**TASK INSTRUCTIONS**
Write out the lines of the records from the one containing "- Correct value" to the very last, keeping each exactly as it is.

[Source records]
+ + +
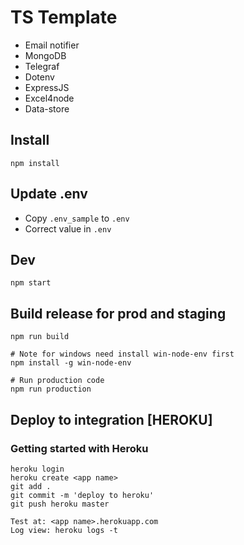 # TS Template

- Email notifier
- MongoDB
- Telegraf
- Dotenv
- ExpressJS
- Excel4node
- Data-store

## Install
```
npm install
```

## Update .env
- Copy `.env_sample` to `.env`
- Correct value in `.env`

## Dev
```
npm start
```

## Build release for prod and staging
```
npm run build

# Note for windows need install win-node-env first
npm install -g win-node-env

# Run production code
npm run production
```

## Deploy to integration [HEROKU]

### Getting started with Heroku
```
heroku login
heroku create <app name>
git add .
git commit -m 'deploy to heroku'
git push heroku master

Test at: <app name>.herokuapp.com
Log view: heroku logs -t
```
+ + +
**SOLUTION TO THIS EXERCISE**
- Correct value in `.env`

## Dev
```
npm start
```

## Build release for prod and staging
```
npm run build

# Note for windows need install win-node-env first
npm install -g win-node-env

# Run production code
npm run production
```

## Deploy to integration [HEROKU]

### Getting started with Heroku
```
heroku login
heroku create <app name>
git add .
git commit -m 'deploy to heroku'
git push heroku master

Test at: <app name>.herokuapp.com
Log view: heroku logs -t
```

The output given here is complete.